1975 Telugu action film starring Sobhan Babu directed by V. Madhusudhana Rao

Jebu Donga is a 1975 Indian Telugu action film directed by V. Madhusudhana Rao starring Sobhan Babu and Manjula Vijayakumar in the lead roles.
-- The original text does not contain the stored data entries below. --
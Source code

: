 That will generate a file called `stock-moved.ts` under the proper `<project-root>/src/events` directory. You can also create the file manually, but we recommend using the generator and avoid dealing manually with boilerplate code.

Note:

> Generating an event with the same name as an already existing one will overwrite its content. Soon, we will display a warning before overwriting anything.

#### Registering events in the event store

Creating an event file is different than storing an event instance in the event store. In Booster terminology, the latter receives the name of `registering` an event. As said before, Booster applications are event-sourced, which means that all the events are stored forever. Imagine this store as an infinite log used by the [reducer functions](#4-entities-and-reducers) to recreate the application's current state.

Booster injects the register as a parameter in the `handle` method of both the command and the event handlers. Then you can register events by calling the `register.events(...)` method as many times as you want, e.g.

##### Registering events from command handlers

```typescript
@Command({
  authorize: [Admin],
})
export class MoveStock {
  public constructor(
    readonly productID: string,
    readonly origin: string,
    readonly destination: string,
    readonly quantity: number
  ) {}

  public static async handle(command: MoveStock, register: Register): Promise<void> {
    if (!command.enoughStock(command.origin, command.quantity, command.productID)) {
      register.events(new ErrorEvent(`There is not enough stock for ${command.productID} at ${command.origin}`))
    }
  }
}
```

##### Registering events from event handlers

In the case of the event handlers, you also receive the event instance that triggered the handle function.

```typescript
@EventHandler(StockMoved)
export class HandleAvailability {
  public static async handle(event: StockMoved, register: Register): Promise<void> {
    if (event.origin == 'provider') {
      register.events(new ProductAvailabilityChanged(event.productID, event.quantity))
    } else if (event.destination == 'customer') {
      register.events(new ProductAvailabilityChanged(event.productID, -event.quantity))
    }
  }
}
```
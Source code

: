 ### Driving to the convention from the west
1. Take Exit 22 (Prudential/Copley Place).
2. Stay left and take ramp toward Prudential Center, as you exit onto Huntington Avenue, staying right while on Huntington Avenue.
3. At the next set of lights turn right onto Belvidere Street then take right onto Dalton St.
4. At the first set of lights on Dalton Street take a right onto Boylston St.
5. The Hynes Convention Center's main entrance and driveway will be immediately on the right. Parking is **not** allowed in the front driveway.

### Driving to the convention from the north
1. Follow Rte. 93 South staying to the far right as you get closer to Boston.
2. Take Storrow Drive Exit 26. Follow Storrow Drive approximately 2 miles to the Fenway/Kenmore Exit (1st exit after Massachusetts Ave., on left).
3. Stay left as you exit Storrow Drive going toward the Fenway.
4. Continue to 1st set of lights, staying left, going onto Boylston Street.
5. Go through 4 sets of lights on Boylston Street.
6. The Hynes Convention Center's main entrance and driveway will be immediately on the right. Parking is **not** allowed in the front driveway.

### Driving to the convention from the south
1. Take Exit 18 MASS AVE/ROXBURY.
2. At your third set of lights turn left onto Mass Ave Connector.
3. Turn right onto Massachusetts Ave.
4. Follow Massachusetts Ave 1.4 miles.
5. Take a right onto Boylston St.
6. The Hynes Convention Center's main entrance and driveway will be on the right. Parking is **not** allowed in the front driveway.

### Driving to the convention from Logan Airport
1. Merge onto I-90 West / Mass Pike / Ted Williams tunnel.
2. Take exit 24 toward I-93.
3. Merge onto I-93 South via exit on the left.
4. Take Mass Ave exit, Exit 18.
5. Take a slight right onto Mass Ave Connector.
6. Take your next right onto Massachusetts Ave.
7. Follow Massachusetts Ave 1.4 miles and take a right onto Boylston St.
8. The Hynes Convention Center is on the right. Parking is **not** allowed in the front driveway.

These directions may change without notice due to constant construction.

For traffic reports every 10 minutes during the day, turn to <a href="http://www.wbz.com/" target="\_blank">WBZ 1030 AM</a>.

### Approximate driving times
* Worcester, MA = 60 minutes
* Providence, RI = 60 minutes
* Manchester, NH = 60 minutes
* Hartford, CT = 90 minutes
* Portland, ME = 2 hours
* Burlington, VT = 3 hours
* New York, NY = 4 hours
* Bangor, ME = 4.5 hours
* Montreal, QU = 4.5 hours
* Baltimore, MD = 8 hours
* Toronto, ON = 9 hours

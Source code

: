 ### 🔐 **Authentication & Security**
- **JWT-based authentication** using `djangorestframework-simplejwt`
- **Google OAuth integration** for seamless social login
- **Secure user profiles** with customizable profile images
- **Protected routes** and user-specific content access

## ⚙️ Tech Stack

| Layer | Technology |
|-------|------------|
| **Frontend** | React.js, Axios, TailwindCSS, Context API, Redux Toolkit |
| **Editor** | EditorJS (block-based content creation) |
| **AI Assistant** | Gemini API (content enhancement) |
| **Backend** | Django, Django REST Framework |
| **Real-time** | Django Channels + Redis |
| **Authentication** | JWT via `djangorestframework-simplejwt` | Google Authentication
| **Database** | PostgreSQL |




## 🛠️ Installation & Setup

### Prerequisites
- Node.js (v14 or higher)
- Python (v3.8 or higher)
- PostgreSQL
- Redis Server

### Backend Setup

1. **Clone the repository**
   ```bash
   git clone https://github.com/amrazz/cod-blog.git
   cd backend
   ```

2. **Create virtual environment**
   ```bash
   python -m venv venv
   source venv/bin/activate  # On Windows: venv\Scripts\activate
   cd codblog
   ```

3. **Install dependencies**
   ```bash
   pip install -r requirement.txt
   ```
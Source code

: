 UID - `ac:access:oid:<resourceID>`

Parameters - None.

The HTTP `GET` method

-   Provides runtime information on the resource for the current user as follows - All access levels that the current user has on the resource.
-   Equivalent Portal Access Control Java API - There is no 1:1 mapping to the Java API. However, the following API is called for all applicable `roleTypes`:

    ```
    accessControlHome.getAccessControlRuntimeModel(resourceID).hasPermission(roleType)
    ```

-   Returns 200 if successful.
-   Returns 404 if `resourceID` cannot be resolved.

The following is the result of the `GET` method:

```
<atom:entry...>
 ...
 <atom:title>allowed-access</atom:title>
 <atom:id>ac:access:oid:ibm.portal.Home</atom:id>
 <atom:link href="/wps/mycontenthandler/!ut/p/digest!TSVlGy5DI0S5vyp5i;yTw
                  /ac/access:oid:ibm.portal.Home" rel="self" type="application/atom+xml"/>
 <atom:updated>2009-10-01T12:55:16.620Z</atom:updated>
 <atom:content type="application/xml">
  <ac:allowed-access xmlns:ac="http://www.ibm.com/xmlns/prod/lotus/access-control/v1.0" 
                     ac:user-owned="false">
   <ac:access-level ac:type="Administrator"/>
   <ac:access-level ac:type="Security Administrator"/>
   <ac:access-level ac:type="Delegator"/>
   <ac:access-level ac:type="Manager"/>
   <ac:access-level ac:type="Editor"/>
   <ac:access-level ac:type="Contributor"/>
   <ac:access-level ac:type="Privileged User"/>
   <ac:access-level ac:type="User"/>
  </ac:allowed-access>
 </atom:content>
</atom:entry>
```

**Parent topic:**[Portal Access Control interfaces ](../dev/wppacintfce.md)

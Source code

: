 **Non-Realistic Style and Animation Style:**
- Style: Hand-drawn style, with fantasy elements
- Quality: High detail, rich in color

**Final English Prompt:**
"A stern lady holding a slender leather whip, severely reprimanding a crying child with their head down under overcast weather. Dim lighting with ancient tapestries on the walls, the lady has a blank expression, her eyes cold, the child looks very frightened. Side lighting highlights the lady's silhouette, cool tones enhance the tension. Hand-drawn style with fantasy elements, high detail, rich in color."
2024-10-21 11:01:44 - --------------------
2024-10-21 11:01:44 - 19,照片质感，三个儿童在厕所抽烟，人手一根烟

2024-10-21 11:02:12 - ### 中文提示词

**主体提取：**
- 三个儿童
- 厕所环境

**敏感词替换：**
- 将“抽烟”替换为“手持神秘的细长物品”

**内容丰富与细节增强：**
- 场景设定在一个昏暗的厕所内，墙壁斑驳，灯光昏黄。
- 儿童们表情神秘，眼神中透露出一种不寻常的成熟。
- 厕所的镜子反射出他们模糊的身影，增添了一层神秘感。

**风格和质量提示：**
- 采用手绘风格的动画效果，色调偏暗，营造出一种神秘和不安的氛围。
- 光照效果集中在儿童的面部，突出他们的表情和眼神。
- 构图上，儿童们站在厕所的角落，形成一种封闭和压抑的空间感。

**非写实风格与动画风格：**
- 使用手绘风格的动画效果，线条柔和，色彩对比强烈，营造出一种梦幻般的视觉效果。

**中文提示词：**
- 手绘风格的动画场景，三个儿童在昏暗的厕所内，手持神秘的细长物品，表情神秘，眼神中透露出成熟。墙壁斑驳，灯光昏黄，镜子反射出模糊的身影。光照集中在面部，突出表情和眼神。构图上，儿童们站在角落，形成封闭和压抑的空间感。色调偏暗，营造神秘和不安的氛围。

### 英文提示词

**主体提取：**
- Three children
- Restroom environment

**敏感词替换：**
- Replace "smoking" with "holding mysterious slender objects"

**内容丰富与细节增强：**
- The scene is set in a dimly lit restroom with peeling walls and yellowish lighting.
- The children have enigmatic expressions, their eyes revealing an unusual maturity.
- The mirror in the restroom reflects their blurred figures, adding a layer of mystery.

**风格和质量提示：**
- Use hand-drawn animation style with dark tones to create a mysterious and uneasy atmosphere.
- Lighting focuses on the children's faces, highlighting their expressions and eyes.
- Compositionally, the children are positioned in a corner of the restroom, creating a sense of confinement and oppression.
The film was released on 14 August 1975.

==Cast==
- Sobhan Babu as Raja
- Manjula Vijayakumar as Madhavi
- Murali Mohan as Gopi
- Roja Ramani as Radha
- Rao Gopal Rao as S.I. Rangaiah
- Allu ramalingaiha.
- ramaprabha
- Kaikala Satyanarayana as Sesha Rao
- Mandadi Prabhakar Reddy
- P. R. Varalakshmi
- Raja Babu (actor)
- madala ranga rao.

== Soundtrack ==

| S. No | Song title | Singers | length |
|---|---|---|---|
| 1 | "చల్లంగా ఉండాలి మా రాజులు " | S. P. Balasubrahmanyam | 4.03 |
| 2 | "నీలాల నింగిలో మేఘాల తేరులో " | S. P. Balasubrahmanyam, P. Suseela | 4.03 |
| 3 | "రాధా అందించు నీ లేత పెదవి " | S. P. Balasubrahmanyam, P. Suseela | 4.03 |

==Reception==
The film collected ₹9 lakhs in its second week, ₹25 lakhs in the first two weeks, ₹6 lakhs in the third week, ₹31 lakhs in the first three weeks and the film's final collection exceeded ₹50 lakhs. It was the second highest-grossing film of the year 1975 behind another Sobhan Babu film, Soggadu.

===Legacy===
The title of the film was used for the 1987 Chiranjeevi film Jebu Donga.